Which lines run from the line with "- **Output**: Transcript, extracted" through the line with "#### **Topic Extraction" in the entries below? Print them exactly, both ends included, and nothing more.

___ Data to examine ___

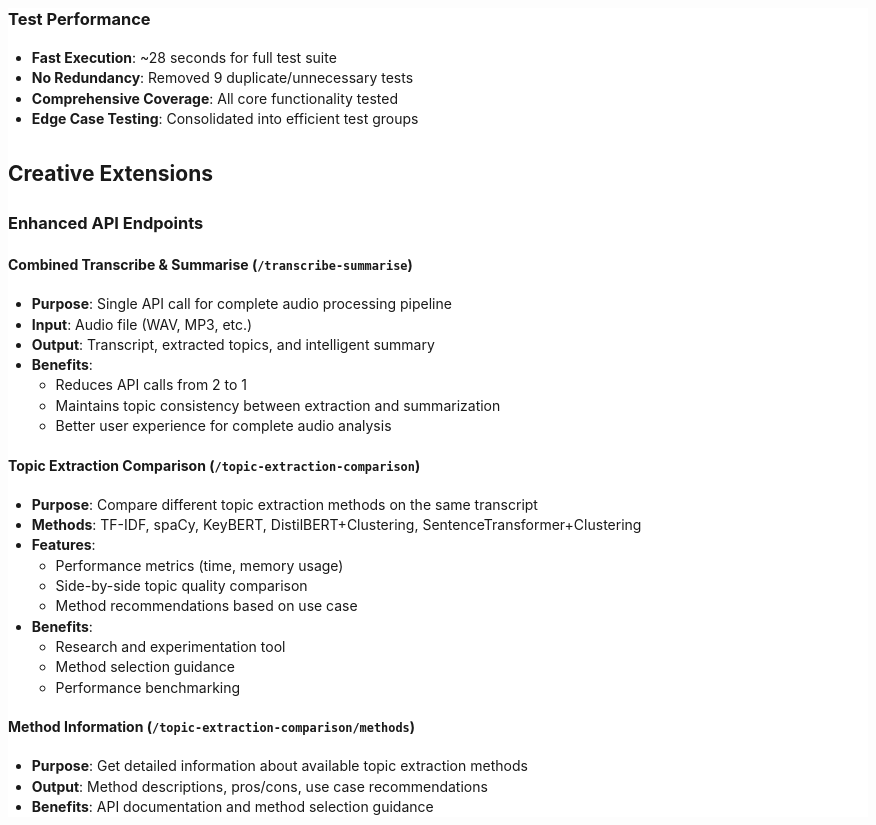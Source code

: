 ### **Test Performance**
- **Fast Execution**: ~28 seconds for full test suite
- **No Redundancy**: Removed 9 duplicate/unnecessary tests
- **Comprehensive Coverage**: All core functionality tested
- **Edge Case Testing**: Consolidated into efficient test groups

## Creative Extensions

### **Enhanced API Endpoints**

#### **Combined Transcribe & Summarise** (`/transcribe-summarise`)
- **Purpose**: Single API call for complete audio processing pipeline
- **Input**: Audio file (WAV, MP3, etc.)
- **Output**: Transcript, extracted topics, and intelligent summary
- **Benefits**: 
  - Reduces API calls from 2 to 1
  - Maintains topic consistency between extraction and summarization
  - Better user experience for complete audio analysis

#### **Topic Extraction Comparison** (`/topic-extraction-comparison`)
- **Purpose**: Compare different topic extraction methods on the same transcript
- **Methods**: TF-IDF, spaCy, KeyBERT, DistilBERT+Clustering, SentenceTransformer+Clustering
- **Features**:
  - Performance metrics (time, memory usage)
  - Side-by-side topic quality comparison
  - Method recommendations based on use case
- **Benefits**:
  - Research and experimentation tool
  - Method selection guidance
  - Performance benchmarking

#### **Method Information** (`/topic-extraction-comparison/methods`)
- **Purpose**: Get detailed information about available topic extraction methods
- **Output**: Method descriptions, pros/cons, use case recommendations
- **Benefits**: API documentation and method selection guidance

___
___ Data to examine ___

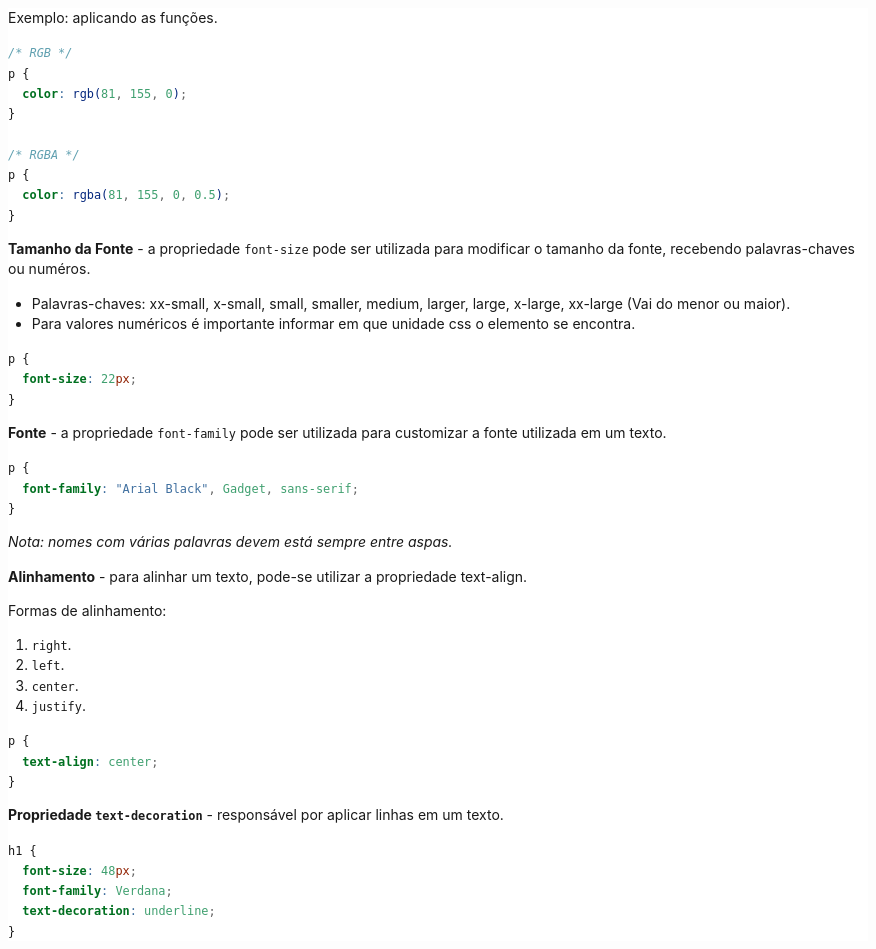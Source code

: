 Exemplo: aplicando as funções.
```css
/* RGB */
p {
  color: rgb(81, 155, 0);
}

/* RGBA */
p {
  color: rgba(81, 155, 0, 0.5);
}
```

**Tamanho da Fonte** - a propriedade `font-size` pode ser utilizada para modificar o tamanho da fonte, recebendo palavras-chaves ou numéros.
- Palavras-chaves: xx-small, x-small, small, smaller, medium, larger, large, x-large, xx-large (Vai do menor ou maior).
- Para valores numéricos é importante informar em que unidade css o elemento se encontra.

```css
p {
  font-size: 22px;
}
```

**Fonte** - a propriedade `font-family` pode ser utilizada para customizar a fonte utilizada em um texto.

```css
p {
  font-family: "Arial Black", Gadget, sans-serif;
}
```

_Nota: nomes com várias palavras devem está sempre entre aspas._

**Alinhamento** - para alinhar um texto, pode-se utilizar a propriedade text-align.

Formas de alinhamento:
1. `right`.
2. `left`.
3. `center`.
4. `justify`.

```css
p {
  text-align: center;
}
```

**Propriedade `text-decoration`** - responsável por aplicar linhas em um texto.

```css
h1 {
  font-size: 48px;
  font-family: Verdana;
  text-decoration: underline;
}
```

___
___ Data to examine ___

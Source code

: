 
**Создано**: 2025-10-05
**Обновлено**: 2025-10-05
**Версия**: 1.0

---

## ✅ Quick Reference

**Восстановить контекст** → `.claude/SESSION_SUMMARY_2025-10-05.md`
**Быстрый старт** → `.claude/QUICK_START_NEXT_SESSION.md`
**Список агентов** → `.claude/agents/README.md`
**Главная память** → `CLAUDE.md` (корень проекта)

___

• Response to this task:
- **Output**: Transcript, extracted topics, and intelligent summary
- **Benefits**: 
  - Reduces API calls from 2 to 1
  - Maintains topic consistency between extraction and summarization
  - Better user experience for complete audio analysis

#### **Topic Extraction Comparison** (`/topic-extraction-comparison`)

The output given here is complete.